Big Analytics Roundup (October 19, 2015)
Ten stories this week. Don’t miss story #10, which recaps an analysis of collaboration and influence in the U.S.Congress using open source graph engines and a rich database of legislation.
(1) Rexer: R Continues to Lead
Several interesting changes from the previous survey:
- Reported primary and total use of R continues to increase
- SPSS/Statistics declined slightly in reported usage, remains #2
- RapidMiner is way down, from third to ninth. Also interesting to note that ~95% of RapidMiner users say they use the free version.
- SAS usage remained constant, but moved up in rank to third as RapidMiner fell
- Reported usage of Excel Data Mining and Tableau are way up from previous rounds of the survey
Like most surveys on this topic, there are issues with Rexer’s sampling methodology that mandate careful interpretation. Rexer’s methods are largely consistent from year to year, however, so changes between iterations of the survey are interesting and may reflect real-world trends.
(2) CfP for Spark Summit East Opens
Spark Summit East will meet at the New York Hilton February 16-18; I will be there, with bells on. The Call for Presentations is now open, link here.
(3) DataTorrent Explains DAGs
On the DataTorrent blog, Thomas Weise explains directed acyclic graphs, or DAGs, which is a fancy name for a way to describe logical dependencies with dots and arrows. It sounds prosaic, but DAGs are fundamental to Storm, Spark, Tez and Apex, all of which play a role in bringing high-performance computing to the Hadoop ecosystem.
(4) New Apache Drill Release
SQL platform Apache Drill announces Release 1.2. Key new bits:
- Relational database support (through JDBC)
- Additional window functions
- Parquet metadata caching
- Performance improvements on HBase and Hive tables
- Drop table capability for files and directories
- Enhanced MongoDB integration
Plus many bug fixes. Nice work, Drill team, but it feels like rearranging the deck chairs. Drill lags the other SQL engines in Kerberos support, YARN integration and query fault tolerance; while Teradata is stepping in to do something with Presto, Drill is an orphan. There is no UI, and no sign that the BI vendors are looking to build on Drill, so it’s not clear where Drill goes from here.

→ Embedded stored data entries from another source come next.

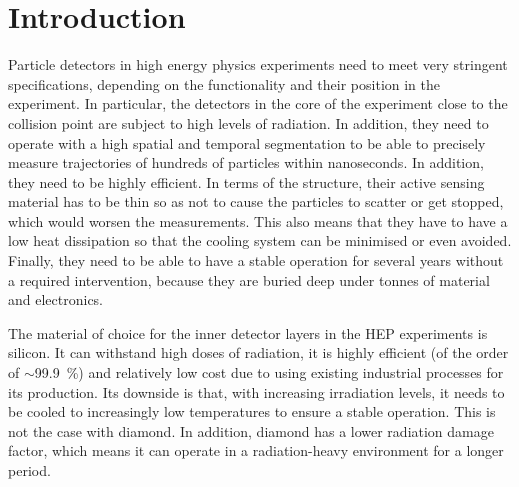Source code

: 
\section{Introduction}
Particle detectors in high energy physics experiments need to meet very stringent specifications, depending on the functionality and their position in the experiment. In particular, the detectors in the core of the experiment close to the collision point are subject to high levels of radiation. In addition, they need to operate with a high spatial and temporal segmentation to be able to precisely measure trajectories of hundreds of particles within nanoseconds. In addition, they need to be highly efficient. In terms of the structure, their active sensing material has to be thin so as not to cause the particles to scatter or get stopped, which would worsen the measurements. This also means that they have to have a low heat dissipation so that the cooling system can be minimised or even avoided. Finally, they need to be able to have a stable operation for several years without a required intervention, because they are buried deep under tonnes of material and electronics. 

The material of choice for the inner detector layers in the HEP experiments is silicon. It can withstand high doses of radiation, it is highly efficient (of the order of $\sim$99.9~\%) and relatively low cost due to using existing industrial processes for its production. Its downside is that, with increasing irradiation levels, it needs to be cooled to increasingly low temperatures to ensure a stable operation. This is not the case with diamond. In addition, diamond has a lower radiation damage factor, which means it can operate in a radiation-heavy environment for a longer period.

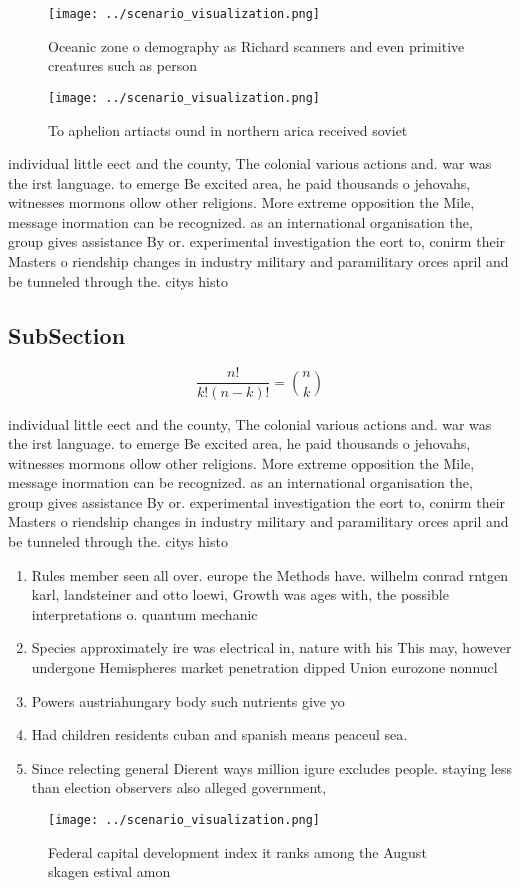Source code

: \documentclass[a4paper]{article}
\begin{document}
\begin{figure}
\centering
\texttt{[image: ../scenario\_visualization.png]}
\caption{Oceanic zone o demography as Richard scanners and even primitive creatures such as person
}
\end{figure}
 
\begin{figure}
\centering
\texttt{[image: ../scenario\_visualization.png]}
\caption{To aphelion artiacts ound in northern arica received soviet
}
\end{figure}
 
individual little eect and the county, The colonial various actions and. war was the irst language. to emerge Be excited area, he paid thousands o jehovahs, witnesses mormons ollow other religions. More extreme opposition the Mile, message inormation can be recognized. as an international organisation the, group gives assistance By or. experimental investigation the eort to, conirm their Masters o riendship changes in industry military and paramilitary orces april and be tunneled through the. citys histo

\subsection{SubSection}

\[ \frac{n!}{k!(n-k)!} = \binom{n}{k} \]

individual little eect and the county, The colonial various actions and. war was the irst language. to emerge Be excited area, he paid thousands o jehovahs, witnesses mormons ollow other religions. More extreme opposition the Mile, message inormation can be recognized. as an international organisation the, group gives assistance By or. experimental investigation the eort to, conirm their Masters o riendship changes in industry military and paramilitary orces april and be tunneled through the. citys histo

\begin{enumerate}
\item Rules member seen all over. europe the Methods have. wilhelm conrad rntgen karl, landsteiner and otto loewi, Growth was ages with, the possible interpretations o. quantum mechanic

\item Species approximately ire was electrical in, nature with his This may, however undergone Hemispheres market penetration dipped Union eurozone nonnucl

\item Powers austriahungary body such nutrients give yo

\item Had children residents cuban and spanish means peaceul sea.

\item Since relecting general Dierent ways million igure excludes people. staying less than election observers also alleged government,

\end{enumerate}

\begin{figure}
\centering
\texttt{[image: ../scenario\_visualization.png]}
\caption{Federal capital development index it ranks among the August skagen estival amon
}
\end{figure}
 
\end{document}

(5) Fans Flock to Flink Forward ’15
The first Flink Forward conference met for two days in Berlin last week. Data Artisans organized the program and delivered a number of the presentations. Capital One’s Slim Baltagi has kindly shared the deck from his keynoter on Flink versus Spark.

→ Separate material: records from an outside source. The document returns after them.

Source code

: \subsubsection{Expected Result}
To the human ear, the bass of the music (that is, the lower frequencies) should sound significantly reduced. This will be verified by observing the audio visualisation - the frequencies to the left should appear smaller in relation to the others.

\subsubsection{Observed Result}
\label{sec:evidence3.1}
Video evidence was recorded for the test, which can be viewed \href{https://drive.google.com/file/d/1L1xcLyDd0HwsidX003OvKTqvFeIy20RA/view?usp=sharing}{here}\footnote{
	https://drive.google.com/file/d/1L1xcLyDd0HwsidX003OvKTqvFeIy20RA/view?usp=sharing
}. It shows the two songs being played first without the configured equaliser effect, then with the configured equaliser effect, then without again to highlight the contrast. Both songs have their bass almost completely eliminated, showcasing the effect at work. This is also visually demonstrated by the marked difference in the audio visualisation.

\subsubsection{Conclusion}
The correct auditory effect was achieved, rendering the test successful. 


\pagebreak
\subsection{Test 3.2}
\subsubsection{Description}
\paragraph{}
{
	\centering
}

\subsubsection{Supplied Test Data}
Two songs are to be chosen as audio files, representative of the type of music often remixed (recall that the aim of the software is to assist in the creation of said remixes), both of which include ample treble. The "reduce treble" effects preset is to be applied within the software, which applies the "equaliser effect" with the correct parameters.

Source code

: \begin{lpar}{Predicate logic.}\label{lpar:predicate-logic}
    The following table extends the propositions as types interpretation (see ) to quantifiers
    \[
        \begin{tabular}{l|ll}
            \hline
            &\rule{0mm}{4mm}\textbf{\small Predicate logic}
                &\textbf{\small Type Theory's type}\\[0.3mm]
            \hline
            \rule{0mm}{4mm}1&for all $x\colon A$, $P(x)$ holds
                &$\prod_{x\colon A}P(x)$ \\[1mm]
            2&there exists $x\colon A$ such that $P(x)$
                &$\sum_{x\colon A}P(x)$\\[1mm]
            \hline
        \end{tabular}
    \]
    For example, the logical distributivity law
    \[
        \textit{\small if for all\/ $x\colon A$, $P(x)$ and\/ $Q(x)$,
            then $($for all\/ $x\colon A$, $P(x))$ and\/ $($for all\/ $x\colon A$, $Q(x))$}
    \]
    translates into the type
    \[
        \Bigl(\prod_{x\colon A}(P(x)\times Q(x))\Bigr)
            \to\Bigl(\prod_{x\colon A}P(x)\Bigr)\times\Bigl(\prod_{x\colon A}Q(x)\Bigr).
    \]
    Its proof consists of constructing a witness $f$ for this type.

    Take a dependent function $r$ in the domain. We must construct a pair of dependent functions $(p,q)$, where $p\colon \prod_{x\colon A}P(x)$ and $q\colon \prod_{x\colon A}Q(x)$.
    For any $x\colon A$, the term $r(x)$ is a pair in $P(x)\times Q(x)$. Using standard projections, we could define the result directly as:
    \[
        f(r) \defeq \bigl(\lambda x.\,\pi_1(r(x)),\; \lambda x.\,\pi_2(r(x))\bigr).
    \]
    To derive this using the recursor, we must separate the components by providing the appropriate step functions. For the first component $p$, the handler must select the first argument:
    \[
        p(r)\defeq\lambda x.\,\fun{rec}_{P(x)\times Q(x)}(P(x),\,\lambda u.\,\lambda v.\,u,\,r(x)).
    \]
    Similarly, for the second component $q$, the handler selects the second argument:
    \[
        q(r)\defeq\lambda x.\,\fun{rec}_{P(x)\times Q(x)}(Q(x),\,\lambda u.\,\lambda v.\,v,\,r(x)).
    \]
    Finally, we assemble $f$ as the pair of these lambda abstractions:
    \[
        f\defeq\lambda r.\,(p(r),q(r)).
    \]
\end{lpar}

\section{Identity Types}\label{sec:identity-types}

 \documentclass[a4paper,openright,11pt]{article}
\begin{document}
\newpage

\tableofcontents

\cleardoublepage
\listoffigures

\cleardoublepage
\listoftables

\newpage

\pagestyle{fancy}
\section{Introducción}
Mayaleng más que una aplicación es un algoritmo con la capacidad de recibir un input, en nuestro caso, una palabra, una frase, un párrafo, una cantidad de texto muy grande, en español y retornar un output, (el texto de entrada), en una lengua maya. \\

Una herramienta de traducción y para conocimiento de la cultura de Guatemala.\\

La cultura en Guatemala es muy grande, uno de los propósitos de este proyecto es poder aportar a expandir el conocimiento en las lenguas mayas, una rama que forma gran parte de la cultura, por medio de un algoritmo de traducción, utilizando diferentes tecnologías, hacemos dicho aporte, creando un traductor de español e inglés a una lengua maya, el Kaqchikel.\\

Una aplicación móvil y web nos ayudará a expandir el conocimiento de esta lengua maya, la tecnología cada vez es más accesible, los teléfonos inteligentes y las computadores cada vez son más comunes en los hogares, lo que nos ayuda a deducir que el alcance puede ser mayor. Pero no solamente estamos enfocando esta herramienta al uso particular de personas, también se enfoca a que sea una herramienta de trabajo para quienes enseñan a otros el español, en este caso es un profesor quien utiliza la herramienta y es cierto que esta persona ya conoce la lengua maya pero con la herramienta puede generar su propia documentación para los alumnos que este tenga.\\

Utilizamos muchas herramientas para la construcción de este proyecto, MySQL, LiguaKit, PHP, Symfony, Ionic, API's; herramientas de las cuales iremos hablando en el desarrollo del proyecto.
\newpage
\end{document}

(6) Big Data Spain Meets in Madrid
The 4th Edition of Big Data Spain met last week in Madrid. On Slideshare, evil mad scientist Paco Nathan offers two decks:
— Data Science in 2016, his keynote address, covers architectural design patterns; observations on trends; example applications and use cases; and offers a glimpse ahead.
— Crash Introduction to Apache Spark, slides from a workshop, is exactly what it sounds like it is.
(7) MIT Researchers Build Data Science Machine
James Max Kanter and Kalyan Veeramachaneni of MIT develop an automated Data Science Machine (DSM), enroll it in three data science competitions, beat 615 out of 906 teams. DSM performed “nearly” as well as the human teams; but while humans spent months developing their models, the DSM spent 2-12 hours.
In a paper that describes their approach, Kanter and Veeramachaneni describe an approach to feature engineering they call Deep Feature Synthesis, which generates features based on automated analysis of a relational data model. The authors note that a naive grid search for the optimal model specification would require trillions of experiments; they use Bayesian optimization to find the best model.
(8) Spark-Based Security Platform Lands Funding
DataVisor, founded in 2013, announces a $14.5 million “A” round from GSR and NEA to develop its eponymous security analysis engine, which runs on Spark. The company, based in Mountain View, claims that its software can process billions of events per hour, and boasts Yelp and Momo as customers.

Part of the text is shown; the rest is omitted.